What is expected:
Which lines of the records below contain the word "https"? Show each one.

□ □ □ □ □ □ □

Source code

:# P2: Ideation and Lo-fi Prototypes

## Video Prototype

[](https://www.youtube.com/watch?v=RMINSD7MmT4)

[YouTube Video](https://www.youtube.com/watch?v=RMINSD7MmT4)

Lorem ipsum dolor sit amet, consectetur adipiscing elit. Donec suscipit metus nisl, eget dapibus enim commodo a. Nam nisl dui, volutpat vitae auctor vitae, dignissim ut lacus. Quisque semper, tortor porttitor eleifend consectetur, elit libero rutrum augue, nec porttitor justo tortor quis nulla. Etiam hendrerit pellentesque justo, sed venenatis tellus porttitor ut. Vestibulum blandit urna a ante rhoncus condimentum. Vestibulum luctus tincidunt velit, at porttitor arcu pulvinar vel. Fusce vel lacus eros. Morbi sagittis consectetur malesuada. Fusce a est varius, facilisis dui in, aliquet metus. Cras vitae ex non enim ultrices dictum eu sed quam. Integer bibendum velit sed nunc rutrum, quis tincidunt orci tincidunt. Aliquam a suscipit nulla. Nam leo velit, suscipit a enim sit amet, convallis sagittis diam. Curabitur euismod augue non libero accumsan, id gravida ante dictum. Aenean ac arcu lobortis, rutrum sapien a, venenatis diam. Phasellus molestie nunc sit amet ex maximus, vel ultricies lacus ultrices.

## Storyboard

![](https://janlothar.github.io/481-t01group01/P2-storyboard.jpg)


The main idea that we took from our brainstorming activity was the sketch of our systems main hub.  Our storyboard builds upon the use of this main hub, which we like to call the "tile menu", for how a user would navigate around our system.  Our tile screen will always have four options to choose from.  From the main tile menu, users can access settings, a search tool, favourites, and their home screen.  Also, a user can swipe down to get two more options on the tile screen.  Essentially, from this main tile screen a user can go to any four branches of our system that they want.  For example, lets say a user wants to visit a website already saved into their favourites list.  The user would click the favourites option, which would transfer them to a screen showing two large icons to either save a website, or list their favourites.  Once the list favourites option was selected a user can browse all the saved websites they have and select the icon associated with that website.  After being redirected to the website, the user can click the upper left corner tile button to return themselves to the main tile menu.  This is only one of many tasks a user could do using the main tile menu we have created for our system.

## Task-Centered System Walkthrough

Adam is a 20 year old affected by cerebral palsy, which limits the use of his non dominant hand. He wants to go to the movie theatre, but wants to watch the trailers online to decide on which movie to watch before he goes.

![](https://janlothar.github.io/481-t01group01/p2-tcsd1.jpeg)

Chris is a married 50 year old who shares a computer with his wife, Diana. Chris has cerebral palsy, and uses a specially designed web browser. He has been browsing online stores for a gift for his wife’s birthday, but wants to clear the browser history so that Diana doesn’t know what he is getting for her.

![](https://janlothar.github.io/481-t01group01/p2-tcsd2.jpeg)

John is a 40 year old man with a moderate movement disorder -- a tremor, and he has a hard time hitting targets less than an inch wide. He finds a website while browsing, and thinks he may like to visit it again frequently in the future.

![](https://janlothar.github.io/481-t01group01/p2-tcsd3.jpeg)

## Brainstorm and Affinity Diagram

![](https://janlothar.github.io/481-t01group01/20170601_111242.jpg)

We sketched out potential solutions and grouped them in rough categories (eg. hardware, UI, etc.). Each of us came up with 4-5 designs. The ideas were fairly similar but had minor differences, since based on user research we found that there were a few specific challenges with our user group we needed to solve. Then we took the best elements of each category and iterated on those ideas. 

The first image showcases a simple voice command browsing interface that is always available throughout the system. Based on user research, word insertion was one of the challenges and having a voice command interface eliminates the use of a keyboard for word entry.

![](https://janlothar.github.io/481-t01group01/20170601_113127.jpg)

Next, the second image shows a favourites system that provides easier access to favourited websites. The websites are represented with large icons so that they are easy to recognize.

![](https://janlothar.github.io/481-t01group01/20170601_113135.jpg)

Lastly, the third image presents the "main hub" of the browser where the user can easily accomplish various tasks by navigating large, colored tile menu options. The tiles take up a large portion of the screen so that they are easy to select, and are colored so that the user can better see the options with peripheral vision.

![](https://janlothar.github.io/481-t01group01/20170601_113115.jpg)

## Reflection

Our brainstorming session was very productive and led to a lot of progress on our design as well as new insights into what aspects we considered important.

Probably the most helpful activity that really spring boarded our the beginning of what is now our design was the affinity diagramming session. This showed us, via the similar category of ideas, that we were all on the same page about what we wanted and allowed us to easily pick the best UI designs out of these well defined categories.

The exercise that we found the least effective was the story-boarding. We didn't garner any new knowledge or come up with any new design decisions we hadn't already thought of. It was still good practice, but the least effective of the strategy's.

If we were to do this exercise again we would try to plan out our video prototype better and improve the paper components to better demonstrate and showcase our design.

□ □ □ □ □ □ □

Exercise result:
[](https://www.youtube.com/watch?v=RMINSD7MmT4)
[YouTube Video](https://www.youtube.com/watch?v=RMINSD7MmT4)
![](https://janlothar.github.io/481-t01group01/P2-storyboard.jpg)
![](https://janlothar.github.io/481-t01group01/p2-tcsd1.jpeg)
![](https://janlothar.github.io/481-t01group01/p2-tcsd2.jpeg)
![](https://janlothar.github.io/481-t01group01/p2-tcsd3.jpeg)
![](https://janlothar.github.io/481-t01group01/20170601_111242.jpg)
![](https://janlothar.github.io/481-t01group01/20170601_113127.jpg)
![](https://janlothar.github.io/481-t01group01/20170601_113135.jpg)
![](https://janlothar.github.io/481-t01group01/20170601_113115.jpg)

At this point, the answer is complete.